A Monte Carlo simulation was used to assess the performance of a collimated hollow X-ray microbeam for subcellular cytoplasm irradiation. A high-Z coaxial collimation structure with an inner core for nucleus shielding was investigated. Two key performances, the extraction efficiency (cytoplasm dose per unit incident fluence) and the dose contrast (cytoplasm-to-nucleus dose ratio), were evaluated regarding the influences of the material, geometry and physical arrangements of the collimator, target dish and incident beam source. Simulation results demonstrate that a gold coaxial structure with a practical collimation geometry of a 1-mm length, 10-μm inner diameter and 200-μm outer diameter, with the top exit closely attached (with a minimized air gap) to the bottom of a cell dish with a 3-μm thick Mylar film is recommended for cytoplasm irradiation of adherent mammalian cells.
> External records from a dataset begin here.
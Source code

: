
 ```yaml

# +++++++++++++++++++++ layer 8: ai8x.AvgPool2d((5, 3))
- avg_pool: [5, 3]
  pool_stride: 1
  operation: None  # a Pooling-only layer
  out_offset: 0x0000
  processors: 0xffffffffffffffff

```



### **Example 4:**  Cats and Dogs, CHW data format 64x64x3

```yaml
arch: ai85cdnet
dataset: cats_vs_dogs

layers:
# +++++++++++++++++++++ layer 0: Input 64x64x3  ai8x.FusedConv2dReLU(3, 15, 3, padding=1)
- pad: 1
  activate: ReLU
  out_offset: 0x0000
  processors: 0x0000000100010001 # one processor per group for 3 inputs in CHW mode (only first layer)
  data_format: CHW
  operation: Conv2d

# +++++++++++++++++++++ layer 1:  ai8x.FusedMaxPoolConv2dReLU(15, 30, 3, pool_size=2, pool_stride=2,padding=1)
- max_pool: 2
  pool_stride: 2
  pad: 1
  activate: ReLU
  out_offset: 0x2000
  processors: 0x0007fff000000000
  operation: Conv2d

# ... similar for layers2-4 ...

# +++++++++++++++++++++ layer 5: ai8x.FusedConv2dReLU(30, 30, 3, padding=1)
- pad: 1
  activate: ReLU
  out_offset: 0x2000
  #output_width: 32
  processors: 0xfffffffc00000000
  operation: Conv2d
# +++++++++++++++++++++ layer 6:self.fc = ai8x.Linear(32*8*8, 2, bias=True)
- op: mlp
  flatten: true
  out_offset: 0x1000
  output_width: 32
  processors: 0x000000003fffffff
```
For a synchrotron source in the energy range < 10 keV, a dose contrast of approximately 100 can be achieved. For a bremsstrahlung source <30-kV tube voltage, a dose contrast of approximately 50-100 can still be achieved. General principles are summarized with further explanations of the performance of the hollow X-ray microbeam.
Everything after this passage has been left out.